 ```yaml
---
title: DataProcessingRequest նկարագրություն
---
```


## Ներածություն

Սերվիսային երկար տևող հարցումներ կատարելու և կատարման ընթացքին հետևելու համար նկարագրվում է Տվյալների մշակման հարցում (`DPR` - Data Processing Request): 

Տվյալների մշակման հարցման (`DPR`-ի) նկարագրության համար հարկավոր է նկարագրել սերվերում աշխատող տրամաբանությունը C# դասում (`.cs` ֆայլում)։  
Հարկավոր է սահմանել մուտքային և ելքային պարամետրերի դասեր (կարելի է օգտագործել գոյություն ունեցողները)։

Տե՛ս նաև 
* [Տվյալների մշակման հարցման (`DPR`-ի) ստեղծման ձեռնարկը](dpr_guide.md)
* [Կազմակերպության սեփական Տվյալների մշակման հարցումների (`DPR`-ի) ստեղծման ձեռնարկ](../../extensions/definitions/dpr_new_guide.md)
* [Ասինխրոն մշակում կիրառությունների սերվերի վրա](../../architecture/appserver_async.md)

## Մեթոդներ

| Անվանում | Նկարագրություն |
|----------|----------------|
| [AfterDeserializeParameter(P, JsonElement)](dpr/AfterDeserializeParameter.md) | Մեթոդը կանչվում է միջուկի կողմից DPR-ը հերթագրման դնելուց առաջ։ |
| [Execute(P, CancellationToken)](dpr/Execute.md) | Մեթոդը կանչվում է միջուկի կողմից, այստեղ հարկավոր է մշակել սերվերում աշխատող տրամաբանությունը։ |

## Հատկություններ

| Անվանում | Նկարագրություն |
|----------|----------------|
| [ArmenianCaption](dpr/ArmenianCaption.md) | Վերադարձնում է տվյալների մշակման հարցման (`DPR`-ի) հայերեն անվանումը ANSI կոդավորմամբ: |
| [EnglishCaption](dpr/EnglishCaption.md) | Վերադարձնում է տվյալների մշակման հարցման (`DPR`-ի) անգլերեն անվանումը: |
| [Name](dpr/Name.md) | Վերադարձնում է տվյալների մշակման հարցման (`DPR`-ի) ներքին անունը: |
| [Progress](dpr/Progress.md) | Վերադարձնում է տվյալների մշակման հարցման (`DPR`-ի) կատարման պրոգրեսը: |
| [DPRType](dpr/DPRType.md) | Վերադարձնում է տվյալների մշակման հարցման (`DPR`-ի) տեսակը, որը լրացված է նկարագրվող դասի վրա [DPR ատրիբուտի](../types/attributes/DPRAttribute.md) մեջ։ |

○ ○ ○ ○

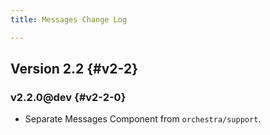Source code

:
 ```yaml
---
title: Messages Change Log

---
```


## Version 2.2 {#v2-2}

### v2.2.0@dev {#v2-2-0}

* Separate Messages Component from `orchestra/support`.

○ ○ ○ ○

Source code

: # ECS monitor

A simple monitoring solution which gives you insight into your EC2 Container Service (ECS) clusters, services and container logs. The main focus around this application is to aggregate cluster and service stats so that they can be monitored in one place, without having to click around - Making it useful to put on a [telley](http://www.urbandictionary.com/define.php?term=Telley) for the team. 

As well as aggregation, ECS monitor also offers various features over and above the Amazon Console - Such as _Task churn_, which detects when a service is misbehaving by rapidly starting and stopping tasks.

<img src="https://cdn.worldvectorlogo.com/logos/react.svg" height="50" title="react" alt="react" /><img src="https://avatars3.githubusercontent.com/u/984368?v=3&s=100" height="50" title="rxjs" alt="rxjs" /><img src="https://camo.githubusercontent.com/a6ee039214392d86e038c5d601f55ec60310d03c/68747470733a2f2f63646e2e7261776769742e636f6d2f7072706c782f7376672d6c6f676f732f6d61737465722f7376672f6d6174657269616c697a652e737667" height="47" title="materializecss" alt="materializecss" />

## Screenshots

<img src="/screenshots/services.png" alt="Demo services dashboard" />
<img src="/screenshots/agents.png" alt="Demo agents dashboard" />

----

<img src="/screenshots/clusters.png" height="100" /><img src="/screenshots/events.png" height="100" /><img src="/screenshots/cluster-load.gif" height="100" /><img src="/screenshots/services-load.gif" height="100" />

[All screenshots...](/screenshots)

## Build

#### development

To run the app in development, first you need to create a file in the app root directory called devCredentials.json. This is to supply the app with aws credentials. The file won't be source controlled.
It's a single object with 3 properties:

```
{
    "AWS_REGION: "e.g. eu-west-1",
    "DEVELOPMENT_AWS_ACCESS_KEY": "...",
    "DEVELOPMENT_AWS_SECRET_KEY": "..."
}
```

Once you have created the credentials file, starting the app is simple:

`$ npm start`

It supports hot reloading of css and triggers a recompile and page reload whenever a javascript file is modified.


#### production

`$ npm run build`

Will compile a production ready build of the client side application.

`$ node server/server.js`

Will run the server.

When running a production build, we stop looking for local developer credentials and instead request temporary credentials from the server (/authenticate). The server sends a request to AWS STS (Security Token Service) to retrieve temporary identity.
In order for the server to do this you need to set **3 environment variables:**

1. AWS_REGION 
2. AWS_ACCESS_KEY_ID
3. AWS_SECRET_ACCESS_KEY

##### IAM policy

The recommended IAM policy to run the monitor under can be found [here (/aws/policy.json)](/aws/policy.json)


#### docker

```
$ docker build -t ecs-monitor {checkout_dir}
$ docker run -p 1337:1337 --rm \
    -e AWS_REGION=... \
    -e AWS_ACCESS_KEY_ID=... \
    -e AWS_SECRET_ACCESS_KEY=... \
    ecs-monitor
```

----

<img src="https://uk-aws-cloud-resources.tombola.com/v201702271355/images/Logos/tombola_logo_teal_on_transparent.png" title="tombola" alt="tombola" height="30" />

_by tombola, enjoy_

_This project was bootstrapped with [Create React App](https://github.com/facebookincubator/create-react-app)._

○ ○ ○ ○

Show all of the lines above in which "policy" is present.

TASK RESULT
##### IAM policy
The recommended IAM policy to run the monitor under can be found [here (/aws/policy.json)](/aws/policy.json)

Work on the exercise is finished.